▼

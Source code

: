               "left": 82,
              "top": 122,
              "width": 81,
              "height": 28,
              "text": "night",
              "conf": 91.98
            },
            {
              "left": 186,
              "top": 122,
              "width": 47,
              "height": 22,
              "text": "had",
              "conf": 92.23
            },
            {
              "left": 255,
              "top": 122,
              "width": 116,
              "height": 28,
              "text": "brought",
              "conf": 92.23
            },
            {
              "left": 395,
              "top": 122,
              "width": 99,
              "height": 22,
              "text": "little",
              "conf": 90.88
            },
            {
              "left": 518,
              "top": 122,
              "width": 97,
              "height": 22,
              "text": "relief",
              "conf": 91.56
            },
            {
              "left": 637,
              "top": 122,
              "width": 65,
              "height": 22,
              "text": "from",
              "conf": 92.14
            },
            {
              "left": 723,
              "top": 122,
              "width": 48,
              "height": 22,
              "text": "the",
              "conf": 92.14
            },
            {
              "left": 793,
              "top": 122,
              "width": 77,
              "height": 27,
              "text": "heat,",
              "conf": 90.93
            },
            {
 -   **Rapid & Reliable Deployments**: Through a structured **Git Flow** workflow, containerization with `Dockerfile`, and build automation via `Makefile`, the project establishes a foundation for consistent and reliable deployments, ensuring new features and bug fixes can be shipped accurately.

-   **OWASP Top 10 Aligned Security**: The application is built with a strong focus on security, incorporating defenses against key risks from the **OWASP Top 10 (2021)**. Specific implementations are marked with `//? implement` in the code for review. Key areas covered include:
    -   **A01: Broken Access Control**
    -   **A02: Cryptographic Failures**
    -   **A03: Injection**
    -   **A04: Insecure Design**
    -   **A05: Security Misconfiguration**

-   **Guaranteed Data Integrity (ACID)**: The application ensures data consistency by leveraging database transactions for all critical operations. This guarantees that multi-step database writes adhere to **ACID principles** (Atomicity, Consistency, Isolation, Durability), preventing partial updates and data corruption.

▲

# [EXERCISE PROMPT]
Lines holding the word "left" in the entries above are the ones to pull out. Copy them all.

# [REPLY]
:               "left": 82,
              "left": 186,
              "left": 255,
              "left": 395,
              "left": 518,
              "left": 637,
              "left": 723,
              "left": 793,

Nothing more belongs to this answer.